Aim of the task
Starting with the line containing "所以，趋势和红利是这样，在早" and going on through the line containing "年轻人呢？他们就像林子里的小鸟，一条树枝，能飞起来。", return the lines of the data below exactly, and only those.

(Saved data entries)
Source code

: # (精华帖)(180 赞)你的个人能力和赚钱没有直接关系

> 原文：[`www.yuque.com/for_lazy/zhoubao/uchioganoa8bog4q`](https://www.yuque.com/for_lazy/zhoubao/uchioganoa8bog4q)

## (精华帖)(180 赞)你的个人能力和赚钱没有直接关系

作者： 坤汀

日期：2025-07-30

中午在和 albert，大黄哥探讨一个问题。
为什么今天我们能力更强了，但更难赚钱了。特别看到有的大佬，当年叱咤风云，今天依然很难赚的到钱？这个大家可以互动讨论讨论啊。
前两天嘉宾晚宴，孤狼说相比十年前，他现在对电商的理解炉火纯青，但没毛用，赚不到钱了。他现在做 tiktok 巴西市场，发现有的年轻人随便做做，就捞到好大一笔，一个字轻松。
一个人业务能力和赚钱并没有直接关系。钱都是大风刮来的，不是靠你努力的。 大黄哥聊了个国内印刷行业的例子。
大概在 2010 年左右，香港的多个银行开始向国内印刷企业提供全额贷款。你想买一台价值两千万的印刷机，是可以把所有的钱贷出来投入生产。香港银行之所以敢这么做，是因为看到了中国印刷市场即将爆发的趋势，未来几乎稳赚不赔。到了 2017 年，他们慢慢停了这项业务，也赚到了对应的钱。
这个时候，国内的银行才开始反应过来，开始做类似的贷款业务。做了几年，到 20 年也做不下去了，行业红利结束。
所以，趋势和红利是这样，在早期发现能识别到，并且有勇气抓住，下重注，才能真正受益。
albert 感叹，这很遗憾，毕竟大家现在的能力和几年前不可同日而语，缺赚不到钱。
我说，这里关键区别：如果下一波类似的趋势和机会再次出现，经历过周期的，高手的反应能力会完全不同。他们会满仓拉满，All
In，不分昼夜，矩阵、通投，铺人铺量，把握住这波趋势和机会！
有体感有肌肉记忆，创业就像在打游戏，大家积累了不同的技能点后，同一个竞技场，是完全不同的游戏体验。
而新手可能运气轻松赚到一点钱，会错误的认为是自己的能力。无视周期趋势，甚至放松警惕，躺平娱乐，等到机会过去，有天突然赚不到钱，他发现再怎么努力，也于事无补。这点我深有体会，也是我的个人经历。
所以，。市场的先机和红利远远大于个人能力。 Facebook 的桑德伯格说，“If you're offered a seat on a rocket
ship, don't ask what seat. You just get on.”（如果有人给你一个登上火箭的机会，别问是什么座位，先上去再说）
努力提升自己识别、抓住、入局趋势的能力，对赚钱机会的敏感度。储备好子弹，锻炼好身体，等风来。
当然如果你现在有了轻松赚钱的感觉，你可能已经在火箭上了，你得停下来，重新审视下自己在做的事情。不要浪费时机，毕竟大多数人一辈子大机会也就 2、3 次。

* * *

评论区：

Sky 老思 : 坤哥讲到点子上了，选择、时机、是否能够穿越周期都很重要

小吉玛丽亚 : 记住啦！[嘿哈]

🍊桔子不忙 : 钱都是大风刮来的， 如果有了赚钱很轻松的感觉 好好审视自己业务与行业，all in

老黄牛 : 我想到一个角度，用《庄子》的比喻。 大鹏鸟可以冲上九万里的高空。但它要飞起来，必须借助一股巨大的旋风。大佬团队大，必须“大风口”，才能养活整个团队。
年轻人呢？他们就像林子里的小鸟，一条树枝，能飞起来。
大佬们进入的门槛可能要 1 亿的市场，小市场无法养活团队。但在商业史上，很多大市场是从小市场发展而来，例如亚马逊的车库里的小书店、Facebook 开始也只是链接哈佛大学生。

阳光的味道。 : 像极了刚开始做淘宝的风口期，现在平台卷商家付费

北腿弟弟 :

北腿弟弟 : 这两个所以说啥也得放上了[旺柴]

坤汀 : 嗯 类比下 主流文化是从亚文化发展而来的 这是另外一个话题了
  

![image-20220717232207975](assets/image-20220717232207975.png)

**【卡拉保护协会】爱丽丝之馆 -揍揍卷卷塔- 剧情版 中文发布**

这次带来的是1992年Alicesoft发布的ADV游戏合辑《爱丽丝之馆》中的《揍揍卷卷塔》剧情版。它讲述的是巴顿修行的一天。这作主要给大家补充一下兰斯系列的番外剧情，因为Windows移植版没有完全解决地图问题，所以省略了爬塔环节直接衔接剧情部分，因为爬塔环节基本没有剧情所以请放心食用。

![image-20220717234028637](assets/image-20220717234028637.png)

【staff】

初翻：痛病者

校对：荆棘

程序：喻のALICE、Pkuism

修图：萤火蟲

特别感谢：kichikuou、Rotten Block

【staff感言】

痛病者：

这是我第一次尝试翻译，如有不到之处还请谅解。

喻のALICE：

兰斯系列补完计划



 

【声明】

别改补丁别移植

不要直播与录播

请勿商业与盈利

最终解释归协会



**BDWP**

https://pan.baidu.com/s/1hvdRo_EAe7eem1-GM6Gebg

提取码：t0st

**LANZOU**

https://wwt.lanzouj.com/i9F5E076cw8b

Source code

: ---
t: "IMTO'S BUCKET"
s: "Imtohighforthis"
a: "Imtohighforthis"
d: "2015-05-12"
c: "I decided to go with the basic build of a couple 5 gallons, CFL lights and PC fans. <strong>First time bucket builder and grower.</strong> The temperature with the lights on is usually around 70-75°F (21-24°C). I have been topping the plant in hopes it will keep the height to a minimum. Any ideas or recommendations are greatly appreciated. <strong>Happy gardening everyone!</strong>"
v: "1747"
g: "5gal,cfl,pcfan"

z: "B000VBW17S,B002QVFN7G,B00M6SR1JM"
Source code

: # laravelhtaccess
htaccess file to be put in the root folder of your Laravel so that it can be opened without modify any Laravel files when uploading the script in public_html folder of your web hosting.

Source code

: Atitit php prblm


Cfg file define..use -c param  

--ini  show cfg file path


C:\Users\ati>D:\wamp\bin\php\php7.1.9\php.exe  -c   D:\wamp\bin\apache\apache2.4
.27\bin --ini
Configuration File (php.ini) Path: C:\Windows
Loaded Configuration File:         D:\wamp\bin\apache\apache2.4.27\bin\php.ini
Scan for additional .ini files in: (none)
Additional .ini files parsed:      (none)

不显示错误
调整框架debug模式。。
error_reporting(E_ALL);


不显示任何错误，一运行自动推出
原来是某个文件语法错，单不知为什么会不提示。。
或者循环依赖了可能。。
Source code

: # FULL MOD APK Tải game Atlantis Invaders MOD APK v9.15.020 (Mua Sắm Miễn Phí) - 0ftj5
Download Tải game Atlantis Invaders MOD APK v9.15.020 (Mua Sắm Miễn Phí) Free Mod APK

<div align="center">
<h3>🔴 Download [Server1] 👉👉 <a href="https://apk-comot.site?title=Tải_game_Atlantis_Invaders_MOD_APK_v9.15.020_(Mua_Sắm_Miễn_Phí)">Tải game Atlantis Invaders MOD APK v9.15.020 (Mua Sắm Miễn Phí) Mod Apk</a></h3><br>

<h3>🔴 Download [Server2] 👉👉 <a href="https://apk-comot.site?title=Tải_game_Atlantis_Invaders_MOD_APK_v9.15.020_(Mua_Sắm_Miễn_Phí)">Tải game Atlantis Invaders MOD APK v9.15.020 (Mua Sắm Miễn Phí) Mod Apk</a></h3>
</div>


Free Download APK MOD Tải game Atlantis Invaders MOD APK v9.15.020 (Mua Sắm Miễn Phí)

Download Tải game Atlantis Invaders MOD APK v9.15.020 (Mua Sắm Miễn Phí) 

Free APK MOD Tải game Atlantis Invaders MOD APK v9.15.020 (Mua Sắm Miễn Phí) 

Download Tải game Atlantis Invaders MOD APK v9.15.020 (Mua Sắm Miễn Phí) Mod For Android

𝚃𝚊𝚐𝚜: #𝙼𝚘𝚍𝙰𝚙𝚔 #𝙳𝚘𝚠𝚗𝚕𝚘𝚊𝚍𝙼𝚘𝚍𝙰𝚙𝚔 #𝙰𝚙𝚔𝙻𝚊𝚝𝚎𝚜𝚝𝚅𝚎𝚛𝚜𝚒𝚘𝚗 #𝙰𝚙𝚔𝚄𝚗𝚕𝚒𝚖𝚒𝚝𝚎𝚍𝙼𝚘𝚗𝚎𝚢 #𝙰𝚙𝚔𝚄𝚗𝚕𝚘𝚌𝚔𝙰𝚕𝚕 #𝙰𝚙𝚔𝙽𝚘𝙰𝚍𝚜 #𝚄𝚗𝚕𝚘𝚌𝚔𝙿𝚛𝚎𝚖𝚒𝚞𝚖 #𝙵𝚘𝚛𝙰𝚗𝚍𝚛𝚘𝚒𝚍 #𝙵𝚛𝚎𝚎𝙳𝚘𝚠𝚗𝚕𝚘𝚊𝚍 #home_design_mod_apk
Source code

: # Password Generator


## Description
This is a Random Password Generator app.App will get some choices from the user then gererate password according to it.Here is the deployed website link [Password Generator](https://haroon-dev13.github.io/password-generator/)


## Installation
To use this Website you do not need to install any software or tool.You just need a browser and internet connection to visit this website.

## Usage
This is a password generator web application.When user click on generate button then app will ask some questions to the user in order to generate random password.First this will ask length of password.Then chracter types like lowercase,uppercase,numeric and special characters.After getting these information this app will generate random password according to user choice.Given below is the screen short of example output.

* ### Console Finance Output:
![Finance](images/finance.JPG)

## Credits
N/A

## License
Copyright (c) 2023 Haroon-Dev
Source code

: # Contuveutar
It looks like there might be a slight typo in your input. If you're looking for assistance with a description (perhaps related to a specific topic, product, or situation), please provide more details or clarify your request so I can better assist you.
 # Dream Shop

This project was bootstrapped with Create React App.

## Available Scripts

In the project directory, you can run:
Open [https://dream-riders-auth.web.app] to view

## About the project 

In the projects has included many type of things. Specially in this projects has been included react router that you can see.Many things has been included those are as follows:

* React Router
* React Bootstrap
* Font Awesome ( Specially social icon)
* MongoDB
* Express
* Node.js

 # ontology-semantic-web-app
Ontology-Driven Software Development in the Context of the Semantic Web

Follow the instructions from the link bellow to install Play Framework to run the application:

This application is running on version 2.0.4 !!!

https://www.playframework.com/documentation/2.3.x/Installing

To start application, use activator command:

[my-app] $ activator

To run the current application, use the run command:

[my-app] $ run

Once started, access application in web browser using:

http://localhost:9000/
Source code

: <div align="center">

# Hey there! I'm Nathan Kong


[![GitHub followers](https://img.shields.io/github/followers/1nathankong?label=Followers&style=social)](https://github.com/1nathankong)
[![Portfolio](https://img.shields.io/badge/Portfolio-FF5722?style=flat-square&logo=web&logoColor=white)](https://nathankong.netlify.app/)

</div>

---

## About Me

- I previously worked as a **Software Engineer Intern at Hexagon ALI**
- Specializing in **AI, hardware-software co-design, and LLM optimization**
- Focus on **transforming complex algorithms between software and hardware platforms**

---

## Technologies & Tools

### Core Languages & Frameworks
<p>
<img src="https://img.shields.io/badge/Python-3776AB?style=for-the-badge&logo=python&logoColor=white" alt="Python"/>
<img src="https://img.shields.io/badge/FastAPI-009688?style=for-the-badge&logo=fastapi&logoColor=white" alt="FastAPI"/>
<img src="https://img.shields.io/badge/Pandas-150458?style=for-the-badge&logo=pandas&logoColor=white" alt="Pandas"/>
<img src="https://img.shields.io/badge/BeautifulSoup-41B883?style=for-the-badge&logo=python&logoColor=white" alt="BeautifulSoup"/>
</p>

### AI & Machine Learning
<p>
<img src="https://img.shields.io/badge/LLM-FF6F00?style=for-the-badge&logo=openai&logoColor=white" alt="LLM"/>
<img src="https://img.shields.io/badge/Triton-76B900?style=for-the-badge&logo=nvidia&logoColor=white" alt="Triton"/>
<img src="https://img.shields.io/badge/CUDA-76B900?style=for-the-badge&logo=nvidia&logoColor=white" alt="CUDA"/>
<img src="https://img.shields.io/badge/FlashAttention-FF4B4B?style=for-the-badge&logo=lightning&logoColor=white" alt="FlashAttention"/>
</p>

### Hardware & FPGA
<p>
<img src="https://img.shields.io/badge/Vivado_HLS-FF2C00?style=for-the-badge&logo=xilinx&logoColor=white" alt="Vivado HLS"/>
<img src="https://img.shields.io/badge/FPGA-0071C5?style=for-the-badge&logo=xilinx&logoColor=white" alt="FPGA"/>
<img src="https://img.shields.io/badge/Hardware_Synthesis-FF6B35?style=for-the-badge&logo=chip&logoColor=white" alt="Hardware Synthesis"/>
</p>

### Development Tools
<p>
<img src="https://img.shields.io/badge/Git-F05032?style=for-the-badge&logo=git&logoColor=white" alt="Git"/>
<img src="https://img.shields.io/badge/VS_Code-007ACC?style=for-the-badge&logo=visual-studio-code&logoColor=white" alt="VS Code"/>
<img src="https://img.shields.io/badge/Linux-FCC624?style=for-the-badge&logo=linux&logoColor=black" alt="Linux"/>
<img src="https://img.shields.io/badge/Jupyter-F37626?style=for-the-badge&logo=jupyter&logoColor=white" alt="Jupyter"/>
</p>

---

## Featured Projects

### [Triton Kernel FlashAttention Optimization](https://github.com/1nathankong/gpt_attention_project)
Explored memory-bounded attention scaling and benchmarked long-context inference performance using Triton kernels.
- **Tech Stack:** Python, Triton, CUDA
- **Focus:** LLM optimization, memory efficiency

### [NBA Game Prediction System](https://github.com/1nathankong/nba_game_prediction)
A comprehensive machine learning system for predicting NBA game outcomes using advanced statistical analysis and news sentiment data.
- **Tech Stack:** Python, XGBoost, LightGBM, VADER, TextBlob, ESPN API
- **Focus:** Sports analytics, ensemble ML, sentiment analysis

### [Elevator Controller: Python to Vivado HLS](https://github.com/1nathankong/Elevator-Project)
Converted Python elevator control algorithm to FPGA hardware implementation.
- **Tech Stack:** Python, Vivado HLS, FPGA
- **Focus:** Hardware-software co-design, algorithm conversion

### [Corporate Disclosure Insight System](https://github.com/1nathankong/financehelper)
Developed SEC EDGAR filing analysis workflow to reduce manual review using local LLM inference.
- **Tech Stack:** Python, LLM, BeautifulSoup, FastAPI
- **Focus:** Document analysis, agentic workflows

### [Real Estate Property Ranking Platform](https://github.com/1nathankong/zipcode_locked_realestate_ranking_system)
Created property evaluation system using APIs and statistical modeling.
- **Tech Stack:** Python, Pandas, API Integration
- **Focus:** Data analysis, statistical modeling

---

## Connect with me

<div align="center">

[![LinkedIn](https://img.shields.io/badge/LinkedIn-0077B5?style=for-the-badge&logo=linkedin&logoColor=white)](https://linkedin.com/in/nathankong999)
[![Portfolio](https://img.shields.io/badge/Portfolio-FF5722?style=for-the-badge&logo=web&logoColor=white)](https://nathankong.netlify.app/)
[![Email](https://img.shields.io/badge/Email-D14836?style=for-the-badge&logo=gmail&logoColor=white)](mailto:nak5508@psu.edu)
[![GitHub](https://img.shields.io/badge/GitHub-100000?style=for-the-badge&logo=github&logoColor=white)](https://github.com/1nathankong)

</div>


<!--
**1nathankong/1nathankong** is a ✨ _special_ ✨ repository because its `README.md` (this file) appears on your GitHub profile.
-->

Answer for this exercise
所以，趋势和红利是这样，在早期发现能识别到，并且有勇气抓住，下重注，才能真正受益。
albert 感叹，这很遗憾，毕竟大家现在的能力和几年前不可同日而语，缺赚不到钱。
我说，这里关键区别：如果下一波类似的趋势和机会再次出现，经历过周期的，高手的反应能力会完全不同。他们会满仓拉满，All
In，不分昼夜，矩阵、通投，铺人铺量，把握住这波趋势和机会！
有体感有肌肉记忆，创业就像在打游戏，大家积累了不同的技能点后，同一个竞技场，是完全不同的游戏体验。
而新手可能运气轻松赚到一点钱，会错误的认为是自己的能力。无视周期趋势，甚至放松警惕，躺平娱乐，等到机会过去，有天突然赚不到钱，他发现再怎么努力，也于事无补。这点我深有体会，也是我的个人经历。
所以，。市场的先机和红利远远大于个人能力。 Facebook 的桑德伯格说，“If you're offered a seat on a rocket
ship, don't ask what seat. You just get on.”（如果有人给你一个登上火箭的机会，别问是什么座位，先上去再说）
努力提升自己识别、抓住、入局趋势的能力，对赚钱机会的敏感度。储备好子弹，锻炼好身体，等风来。
当然如果你现在有了轻松赚钱的感觉，你可能已经在火箭上了，你得停下来，重新审视下自己在做的事情。不要浪费时机，毕竟大多数人一辈子大机会也就 2、3 次。

* * *

评论区：

Sky 老思 : 坤哥讲到点子上了，选择、时机、是否能够穿越周期都很重要

小吉玛丽亚 : 记住啦！[嘿哈]

🍊桔子不忙 : 钱都是大风刮来的， 如果有了赚钱很轻松的感觉 好好审视自己业务与行业，all in

老黄牛 : 我想到一个角度，用《庄子》的比喻。 大鹏鸟可以冲上九万里的高空。但它要飞起来，必须借助一股巨大的旋风。大佬团队大，必须“大风口”，才能养活整个团队。
年轻人呢？他们就像林子里的小鸟，一条树枝，能飞起来。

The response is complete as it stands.